Abstract
Leptons with essentially the same properties apart from their mass are
grouped into three families (or flavours). The number of leptons of each
flavour is conserved in interactions, but this is not imposed by fundamental
principles. Since the formulation of the standard model of particle physics,
the observation of flavour oscillations among neutrinos has shown that lepton
flavour is not conserved in neutrino weak interactions. So far, there has been
no experimental evidence that this also occurs in interactions between charged
leptons. Such an observation would be a sign for undiscovered particles or a
yet unknown type of interaction. Here, the ATLAS experiment at the Large Hadron
Collider at CERN reports a constraint on lepton-flavour-violating effects in
weak interactions, searching for $Z$-boson decays into a $\tau$ lepton and
another lepton of different flavour with opposite electric charge.
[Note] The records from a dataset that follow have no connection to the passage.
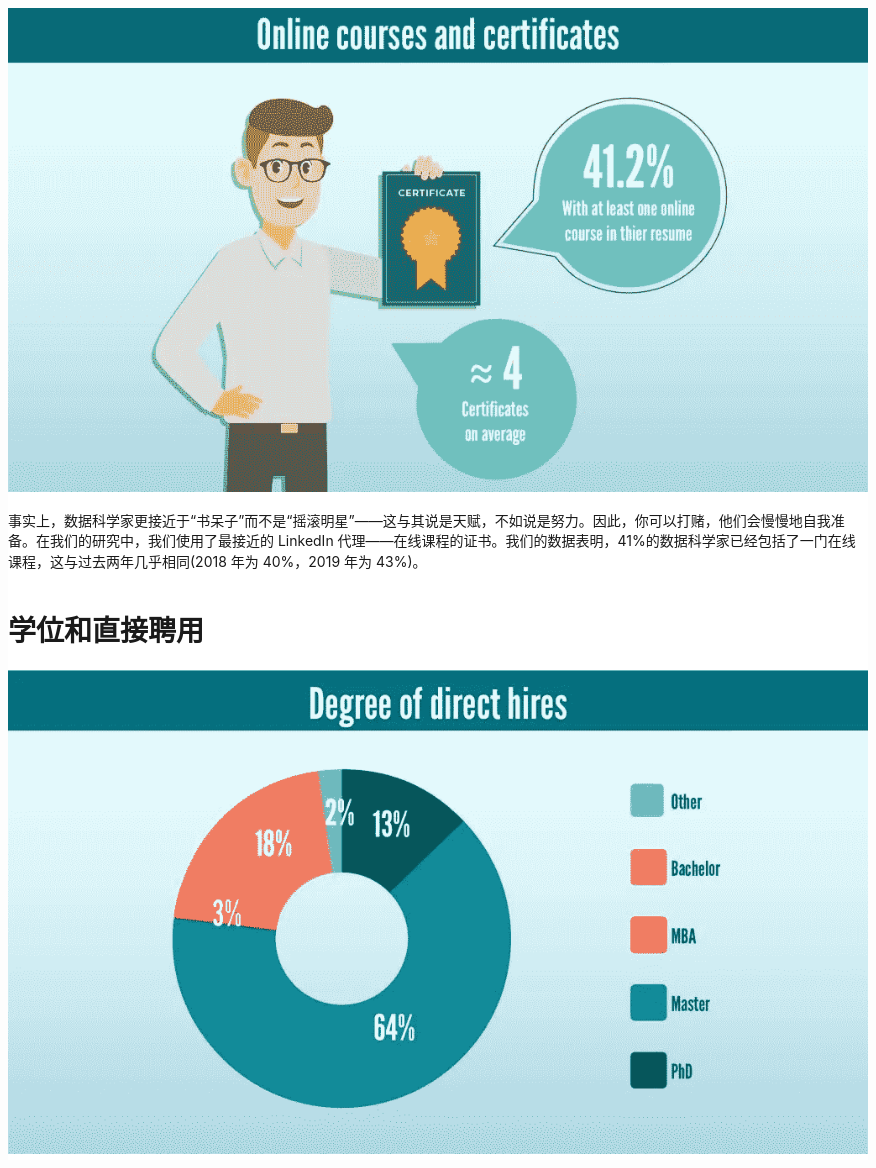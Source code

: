 ![](img/42d6cce098a4241671d368ffdaeb87a5.png)

事实上，数据科学家更接近于“书呆子”而不是“摇滚明星”——这与其说是天赋，不如说是努力。因此，你可以打赌，他们会慢慢地自我准备。在我们的研究中，我们使用了最接近的 LinkedIn 代理——在线课程的证书。我们的数据表明，41%的数据科学家已经包括了一门在线课程，这与过去两年几乎相同(2018 年为 40%，2019 年为 43%)。

# 学位和直接聘用

![](img/3ccb0c570b037ac73c765e1a58bf5adb.png)
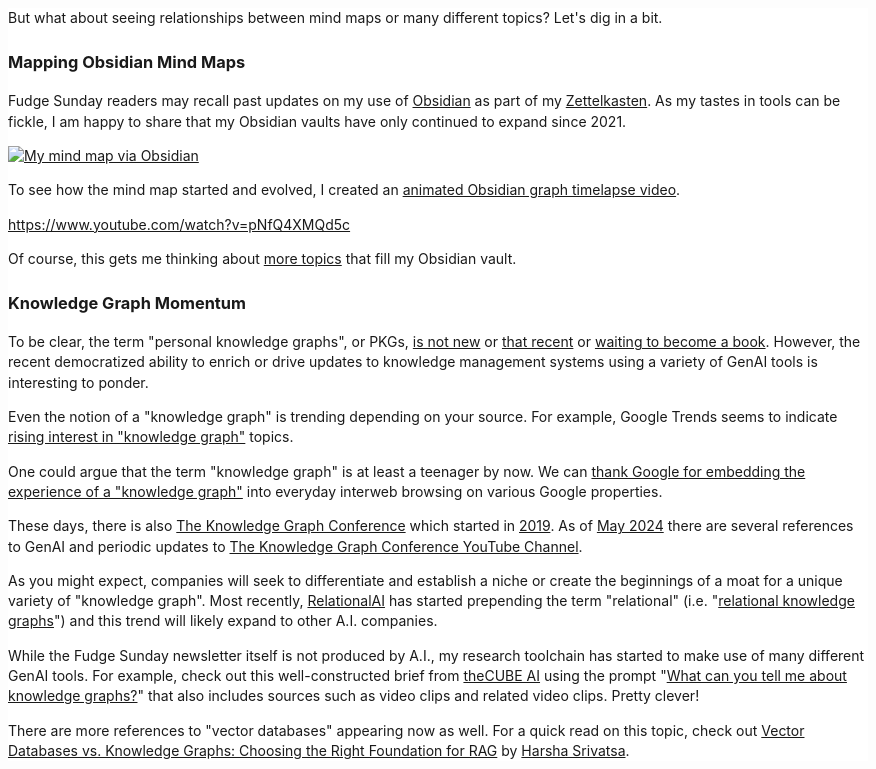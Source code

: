 But what about seeing relationships between mind maps or many different topics? Let's dig in a bit.

### Mapping Obsidian Mind Maps

Fudge Sunday readers may recall past updates on my use of [Obsidian](https://obsidian.md) as part of my [Zettelkasten](/topics/zettelkasten). As my tastes in tools can be fickle, I am happy to share that my Obsidian vaults have only continued to expand since 2021.

[![My mind map via Obsidian](/assets/images/screenshots/2024-05-19-13-29-27.png)](https://www.youtube.com/watch?v=pNfQ4XMQd5c)

To see how the mind map started and evolved, I created an [animated Obsidian graph timelapse video](https://www.youtube.com/watch?v=pNfQ4XMQd5c).

https://www.youtube.com/watch?v=pNfQ4XMQd5c

Of course, this gets me thinking about [more topics](/topics/) that fill my Obsidian vault.

### Knowledge Graph Momentum

To be clear, the term "personal knowledge graphs", or PKGs, [is not new](https://forum.obsidian.md/t/personal-knowledge-graphs/69264) or [that recent](https://towardsdatascience.com/personal-knowledge-graphs-9a23a0b099af) or [waiting to become a book](https://www.thriftbooks.com/w/personal-knowledge-graphs-pkgs-methodology-tools-and-applications/38694445/#isbn=1839537019). However, the recent democratized ability to enrich or drive updates to knowledge management systems using a variety of GenAI tools is interesting to ponder.

Even the notion of a "knowledge graph" is trending depending on your source. For example, Google Trends seems to indicate [rising interest in "knowledge graph"](https://trends.google.com/trends/explore?date=today%205-y&geo=US&q=knowledge%20graph&hl=en) topics.

One could argue that the term "knowledge graph" is at least a teenager by now. We can [thank Google for embedding the experience of a "knowledge graph"](https://blog.google/products/search/introducing-knowledge-graph-things-not/) into everyday interweb browsing on various Google properties.

These days, there is also [The Knowledge Graph Conference](https://www.knowledgegraph.tech) which started in [2019](https://www.knowledgegraph.tech/conference-2019/). As of [May 2024](https://events.knowledgegraph.tech/event/7ffec6d4-b17d-4fce-b55c-fcd77fa58146/websitePage:6f01e726-6a33-4744-89ca-35cba8391bf5) there are several references to GenAI and periodic updates to [The Knowledge Graph Conference YouTube Channel](https://www.youtube.com/@theknowledgegraphconference/videos).

As you might expect, companies will seek to differentiate and establish a niche or create the beginnings of a moat for a unique variety of "knowledge graph". Most recently, [RelationalAI](https://www.techmeme.com/220430/p4#a220430p4) has started prepending the term "relational" (i.e. "[relational knowledge graphs](https://relational.ai/blog/the-promise-of-ai-and-relational-knowledge-graphs)") and this trend will likely expand to other A.I. companies.

While the Fudge Sunday newsletter itself is not produced by A.I., my research toolchain has started to make use of many different GenAI tools. For example, check out this well-constructed brief from [theCUBE AI](https://www.thecubeai.com/l/ca993264-4435-49a3-8110-c8ab5f1fb376) using the prompt "[What can you tell me about knowledge graphs?](https://www.thecubeai.com/l/ca993264-4435-49a3-8110-c8ab5f1fb376)" that also includes sources such as video clips and related video clips. Pretty clever!

There are more references to "vector databases" appearing now as well. For a quick read on this topic, check out [Vector Databases vs. Knowledge Graphs: Choosing the Right Foundation for RAG](https://www.linkedin.com/pulse/vector-databases-vs-knowledge-graphs-choosing-right-harsha-srivatsa-a1hic/) by [Harsha Srivatsa](https://www.linkedin.com/in/harshasrivatsa/).
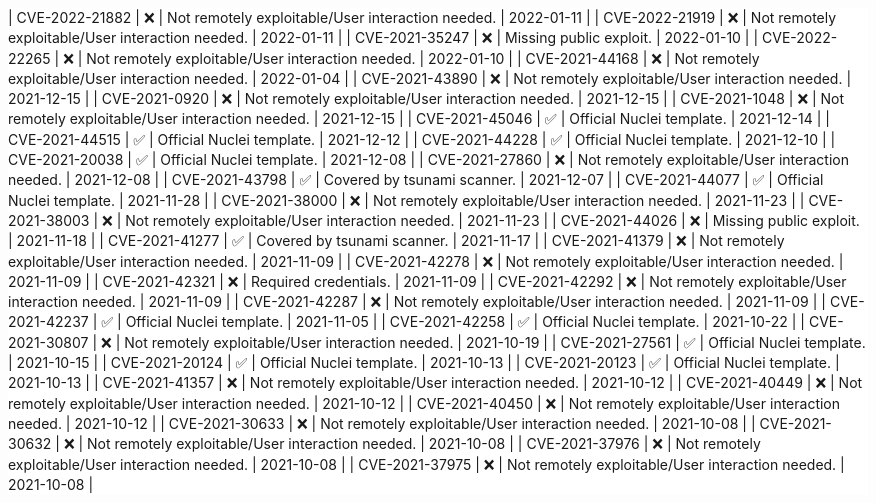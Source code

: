 | CVE-2022-21882                                          |      ❌      | Not remotely exploitable/User interaction needed.                    |   2022-01-11   |
| CVE-2022-21919                                          |      ❌      | Not remotely exploitable/User interaction needed.                    |   2022-01-11   |
| CVE-2021-35247                                          |      ❌      | Missing public exploit.                                              |   2022-01-10   |
| CVE-2022-22265                                          |      ❌      | Not remotely exploitable/User interaction needed.                    |   2022-01-10   |
| CVE-2021-44168                                          |      ❌      | Not remotely exploitable/User interaction needed.                    |   2022-01-04   |
| CVE-2021-43890                                          |      ❌      | Not remotely exploitable/User interaction needed.                    |   2021-12-15   |
| CVE-2021-0920                                           |      ❌      | Not remotely exploitable/User interaction needed.                    |   2021-12-15   |
| CVE-2021-1048                                           |      ❌      | Not remotely exploitable/User interaction needed.                    |   2021-12-15   |
| CVE-2021-45046                                          |      ✅      | Official Nuclei template.                                            |   2021-12-14   |
| CVE-2021-44515                                          |      ✅      | Official Nuclei template.                                            |   2021-12-12   |
| CVE-2021-44228                                          |      ✅      | Official Nuclei template.                                            |   2021-12-10   |
| CVE-2021-20038                                          |      ✅      | Official Nuclei template.                                            |   2021-12-08   |
| CVE-2021-27860                                          |      ❌      | Not remotely exploitable/User interaction needed.                    |   2021-12-08   |
| CVE-2021-43798                                          |      ✅      | Covered by tsunami scanner.                                          |   2021-12-07   |
| CVE-2021-44077                                          |      ✅      | Official Nuclei template.                                            |   2021-11-28   |
| CVE-2021-38000                                          |      ❌      | Not remotely exploitable/User interaction needed.                    |   2021-11-23   |
| CVE-2021-38003                                          |      ❌      | Not remotely exploitable/User interaction needed.                    |   2021-11-23   |
| CVE-2021-44026                                          |      ❌      | Missing public exploit.                                              |   2021-11-18   |
| CVE-2021-41277                                          |      ✅      | Covered by tsunami scanner.                                          |   2021-11-17   |
| CVE-2021-41379                                          |      ❌      | Not remotely exploitable/User interaction needed.                    |   2021-11-09   |
| CVE-2021-42278                                          |      ❌      | Not remotely exploitable/User interaction needed.                    |   2021-11-09   |
| CVE-2021-42321                                          |      ❌      | Required credentials.                                                |   2021-11-09   |
| CVE-2021-42292                                          |      ❌      | Not remotely exploitable/User interaction needed.                    |   2021-11-09   |
| CVE-2021-42287                                          |      ❌      | Not remotely exploitable/User interaction needed.                    |   2021-11-09   |
| CVE-2021-42237                                          |      ✅      | Official Nuclei template.                                            |   2021-11-05   |
| CVE-2021-42258                                          |      ✅      | Official Nuclei template.                                            |   2021-10-22   |
| CVE-2021-30807                                          |      ❌      | Not remotely exploitable/User interaction needed.                    |   2021-10-19   |
| CVE-2021-27561                                          |      ✅      | Official Nuclei template.                                            |   2021-10-15   |
| CVE-2021-20124                                          |      ✅      | Official Nuclei template.                                            |   2021-10-13   |
| CVE-2021-20123                                          |      ✅      | Official Nuclei template.                                            |   2021-10-13   |
| CVE-2021-41357                                          |      ❌      | Not remotely exploitable/User interaction needed.                    |   2021-10-12   |
| CVE-2021-40449                                          |      ❌      | Not remotely exploitable/User interaction needed.                    |   2021-10-12   |
| CVE-2021-40450                                          |      ❌      | Not remotely exploitable/User interaction needed.                    |   2021-10-12   |
| CVE-2021-30633                                          |      ❌      | Not remotely exploitable/User interaction needed.                    |   2021-10-08   |
| CVE-2021-30632                                          |      ❌      | Not remotely exploitable/User interaction needed.                    |   2021-10-08   |
| CVE-2021-37976                                          |      ❌      | Not remotely exploitable/User interaction needed.                    |   2021-10-08   |
| CVE-2021-37975                                          |      ❌      | Not remotely exploitable/User interaction needed.                    |   2021-10-08   |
The
branching fractions for these decays are measured to be less than
$8.1\times10^{-6}$ ($e\tau$) and $9.5\times10^{-6}$ ($\mu\tau$) at 95%
confidence level using 139 fb$^{-1}$ of proton-proton collision data at a
centre-of-mass energy $\sqrt{s}=13$ TeV and 20.3 fb$^{-1}$ at $\sqrt{s}=8$ TeV.
These results supersede the limits from the Large Electron-Positron Collider
experiments conducted more than two decades ago.